Full disclosure: I watched this either the night of the day I landed in Los Angeles, or the next day; early enough that jet-lag may still have been a factor, anyway. However – I may still have been confused by this film even if I’d been well-rested.
Vinyl is an underground film, one of Andy Warhol’s works, loosely inspired by the novel A Clockwork Orange. Poet and artist Gerard Malanga plays “Victor” (the name changed from the original “Alex”), a juvenile delinquent subjected to an experimental treatment involving negative conditioning to reform him. That’s still the plot.
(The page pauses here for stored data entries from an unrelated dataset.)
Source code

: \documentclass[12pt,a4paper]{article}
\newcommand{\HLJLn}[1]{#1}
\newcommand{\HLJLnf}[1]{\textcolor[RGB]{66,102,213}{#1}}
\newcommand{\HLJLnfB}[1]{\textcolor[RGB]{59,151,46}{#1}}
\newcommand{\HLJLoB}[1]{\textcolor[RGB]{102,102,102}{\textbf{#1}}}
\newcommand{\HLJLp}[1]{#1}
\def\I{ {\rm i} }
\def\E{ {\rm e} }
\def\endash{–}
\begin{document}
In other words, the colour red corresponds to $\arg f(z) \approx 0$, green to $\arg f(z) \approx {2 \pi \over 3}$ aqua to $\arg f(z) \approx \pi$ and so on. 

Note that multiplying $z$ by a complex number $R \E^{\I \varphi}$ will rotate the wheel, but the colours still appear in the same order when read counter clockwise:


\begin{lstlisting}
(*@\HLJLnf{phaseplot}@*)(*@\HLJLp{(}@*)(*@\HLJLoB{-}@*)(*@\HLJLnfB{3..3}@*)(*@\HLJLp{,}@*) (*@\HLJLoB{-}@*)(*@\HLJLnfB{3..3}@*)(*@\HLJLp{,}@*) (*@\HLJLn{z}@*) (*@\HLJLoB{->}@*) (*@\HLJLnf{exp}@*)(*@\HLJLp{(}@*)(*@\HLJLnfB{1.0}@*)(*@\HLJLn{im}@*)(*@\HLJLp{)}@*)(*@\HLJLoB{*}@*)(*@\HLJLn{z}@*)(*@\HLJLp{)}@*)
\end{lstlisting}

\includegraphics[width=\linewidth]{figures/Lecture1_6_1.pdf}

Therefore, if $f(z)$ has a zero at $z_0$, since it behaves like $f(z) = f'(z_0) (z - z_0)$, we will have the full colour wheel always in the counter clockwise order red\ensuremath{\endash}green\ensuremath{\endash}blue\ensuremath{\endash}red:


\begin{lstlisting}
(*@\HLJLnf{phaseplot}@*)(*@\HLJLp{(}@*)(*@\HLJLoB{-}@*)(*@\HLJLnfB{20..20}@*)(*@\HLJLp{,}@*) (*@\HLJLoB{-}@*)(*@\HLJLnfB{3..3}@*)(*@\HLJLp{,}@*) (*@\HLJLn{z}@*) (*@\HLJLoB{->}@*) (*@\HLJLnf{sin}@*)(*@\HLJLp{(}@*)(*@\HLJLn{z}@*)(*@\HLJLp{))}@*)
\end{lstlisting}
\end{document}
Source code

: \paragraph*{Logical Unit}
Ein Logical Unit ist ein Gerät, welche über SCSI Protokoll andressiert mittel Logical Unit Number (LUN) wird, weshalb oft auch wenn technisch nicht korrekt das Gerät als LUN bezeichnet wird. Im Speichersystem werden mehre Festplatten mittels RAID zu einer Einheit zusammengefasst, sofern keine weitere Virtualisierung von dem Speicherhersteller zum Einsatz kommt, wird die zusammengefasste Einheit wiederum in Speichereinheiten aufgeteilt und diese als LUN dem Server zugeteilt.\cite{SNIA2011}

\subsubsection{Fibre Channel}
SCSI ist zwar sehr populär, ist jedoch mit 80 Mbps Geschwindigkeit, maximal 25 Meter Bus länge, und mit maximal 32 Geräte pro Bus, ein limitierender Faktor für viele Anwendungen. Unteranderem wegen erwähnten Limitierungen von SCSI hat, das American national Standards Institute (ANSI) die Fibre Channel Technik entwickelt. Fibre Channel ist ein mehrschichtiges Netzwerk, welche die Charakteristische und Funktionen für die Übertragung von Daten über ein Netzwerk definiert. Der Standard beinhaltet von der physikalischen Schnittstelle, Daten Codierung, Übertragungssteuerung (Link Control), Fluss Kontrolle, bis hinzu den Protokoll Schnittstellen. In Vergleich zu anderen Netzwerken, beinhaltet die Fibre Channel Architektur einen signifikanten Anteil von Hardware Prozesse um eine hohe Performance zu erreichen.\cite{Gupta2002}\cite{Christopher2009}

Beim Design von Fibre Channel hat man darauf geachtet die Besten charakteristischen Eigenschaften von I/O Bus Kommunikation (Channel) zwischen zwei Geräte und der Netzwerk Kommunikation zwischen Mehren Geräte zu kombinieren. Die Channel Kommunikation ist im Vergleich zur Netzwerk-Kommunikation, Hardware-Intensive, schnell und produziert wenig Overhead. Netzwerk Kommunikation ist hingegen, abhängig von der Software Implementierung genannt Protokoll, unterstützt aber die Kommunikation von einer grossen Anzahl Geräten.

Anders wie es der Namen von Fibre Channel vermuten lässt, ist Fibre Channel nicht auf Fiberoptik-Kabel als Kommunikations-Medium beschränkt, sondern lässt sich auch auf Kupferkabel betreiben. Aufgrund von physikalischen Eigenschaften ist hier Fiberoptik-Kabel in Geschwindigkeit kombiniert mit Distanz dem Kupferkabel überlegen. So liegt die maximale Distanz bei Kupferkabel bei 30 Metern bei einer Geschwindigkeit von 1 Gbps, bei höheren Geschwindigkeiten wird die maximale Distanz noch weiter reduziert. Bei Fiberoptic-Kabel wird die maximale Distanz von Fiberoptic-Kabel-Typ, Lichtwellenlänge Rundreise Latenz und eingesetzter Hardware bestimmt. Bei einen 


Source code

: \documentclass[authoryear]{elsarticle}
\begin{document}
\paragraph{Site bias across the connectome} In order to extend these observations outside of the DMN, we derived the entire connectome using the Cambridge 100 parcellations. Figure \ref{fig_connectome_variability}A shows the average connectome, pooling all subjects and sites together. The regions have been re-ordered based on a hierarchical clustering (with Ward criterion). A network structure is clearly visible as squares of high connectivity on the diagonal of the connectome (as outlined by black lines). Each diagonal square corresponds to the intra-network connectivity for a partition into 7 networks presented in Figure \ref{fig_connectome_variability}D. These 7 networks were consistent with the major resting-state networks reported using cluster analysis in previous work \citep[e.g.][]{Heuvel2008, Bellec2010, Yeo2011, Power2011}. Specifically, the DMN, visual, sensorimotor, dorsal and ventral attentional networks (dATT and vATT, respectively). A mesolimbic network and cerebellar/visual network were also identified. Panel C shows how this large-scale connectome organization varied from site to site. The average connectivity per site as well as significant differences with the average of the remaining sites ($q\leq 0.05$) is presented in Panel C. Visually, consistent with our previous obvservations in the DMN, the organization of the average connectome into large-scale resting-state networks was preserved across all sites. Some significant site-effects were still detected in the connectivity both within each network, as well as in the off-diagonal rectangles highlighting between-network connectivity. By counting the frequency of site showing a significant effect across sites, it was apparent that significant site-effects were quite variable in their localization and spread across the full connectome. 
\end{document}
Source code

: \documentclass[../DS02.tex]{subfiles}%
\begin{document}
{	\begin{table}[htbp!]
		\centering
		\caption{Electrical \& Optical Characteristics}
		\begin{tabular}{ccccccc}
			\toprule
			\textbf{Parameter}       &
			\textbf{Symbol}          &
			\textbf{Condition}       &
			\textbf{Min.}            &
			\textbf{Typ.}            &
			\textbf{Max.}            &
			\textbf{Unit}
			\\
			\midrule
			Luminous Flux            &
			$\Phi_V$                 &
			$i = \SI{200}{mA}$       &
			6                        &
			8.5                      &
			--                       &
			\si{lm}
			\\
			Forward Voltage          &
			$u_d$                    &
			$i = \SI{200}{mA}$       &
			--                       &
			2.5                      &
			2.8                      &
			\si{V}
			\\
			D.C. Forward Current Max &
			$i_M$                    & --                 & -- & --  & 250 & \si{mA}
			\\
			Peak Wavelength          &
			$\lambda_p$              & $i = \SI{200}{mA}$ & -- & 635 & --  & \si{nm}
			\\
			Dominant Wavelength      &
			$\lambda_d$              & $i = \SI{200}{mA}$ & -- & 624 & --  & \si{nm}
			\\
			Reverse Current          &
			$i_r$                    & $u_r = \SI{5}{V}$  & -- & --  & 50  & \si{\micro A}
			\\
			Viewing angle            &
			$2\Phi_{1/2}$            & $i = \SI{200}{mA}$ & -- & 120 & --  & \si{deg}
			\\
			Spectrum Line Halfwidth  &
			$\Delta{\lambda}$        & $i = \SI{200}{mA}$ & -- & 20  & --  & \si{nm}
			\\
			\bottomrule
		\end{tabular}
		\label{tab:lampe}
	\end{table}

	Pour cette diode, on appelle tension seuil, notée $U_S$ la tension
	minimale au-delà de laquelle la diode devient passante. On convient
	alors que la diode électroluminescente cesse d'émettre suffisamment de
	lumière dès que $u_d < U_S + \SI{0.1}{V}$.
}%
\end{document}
But the staging is….puzzling. Save for one very slow pullback right at the film’s start, the camera does not move at all. In lieu of credits, Andy Warhol reads the cast list from offscreen, and does so about five minutes after the film has already started. The sound quality is practically nonexistent. The video is too murky to see any action in the background. Edie Sedgewick sits on a trunk to the right of the frame for the entire film, just sort of….watching. Another extra watches from the left for a good part of the film, but then suddenly has a laughing fit and leaves. The bulk of Victor’s delinquency seems to be a sequence where he does nothing but dance wildly to the song “Nowhere To Run” by Martha and the Vandellas – twice in a row.

It just doesn’t look very much like what I would recognize as a film, in short. It looks more like Warhol simply told people what to do, and then only moments later turned a camera on and filmed it and then called it good. There are apparently a couple people in the dim background watching the scene who didn’t even know Warhol was filming what they were seeing, or that they would themselves be in his movie.
Now, this kind of thing can be a step on the way to an amateur becoming a filmmaker. You’re getting used to the camera, you haven’t learned that staging or lighting or blocking or sound are things yet. You also only have your friends and family to cast from and you haven’t really figured out how to coax a good performance from people yet. You’re still in the heady state of the excitement of just having a camera. But – you don’t necessarily show those works to anyone aside from family or friends. Or if you do, you don’t keep showing it. And people don’t consider it one of your finished films and keep circulating it. But somehow this…was.
So I’m honestly not clear why this is being held up as a pivotal work of underground cinema. A part of me wonders whether Warhol was messing with cinematic conventions at all – did films “need” to have credits? Or camera movement? Did the action have to follow a plot? Did we need to shoo away people watching in the background, or could we still let people watch to emphasize this was just pretend? Who says you can’t simply turn your camera on and let things happen? …But Warhol’s other films, as I understand, have more of an intent to them – KIss was made up entirely of 3-minute sequences of different couples kissing, Chelsea Girls was a documentary about the various women living in the Chelsea Hotel, Sleep was nothing but a real-time film of a man sleeping, Empire was a slow-motion film of the sun setting over the Empire State Building. For this, I’m not as convinced there was an intent.
So…yeah, I’m not sure it was the jet lag that was confusing me here.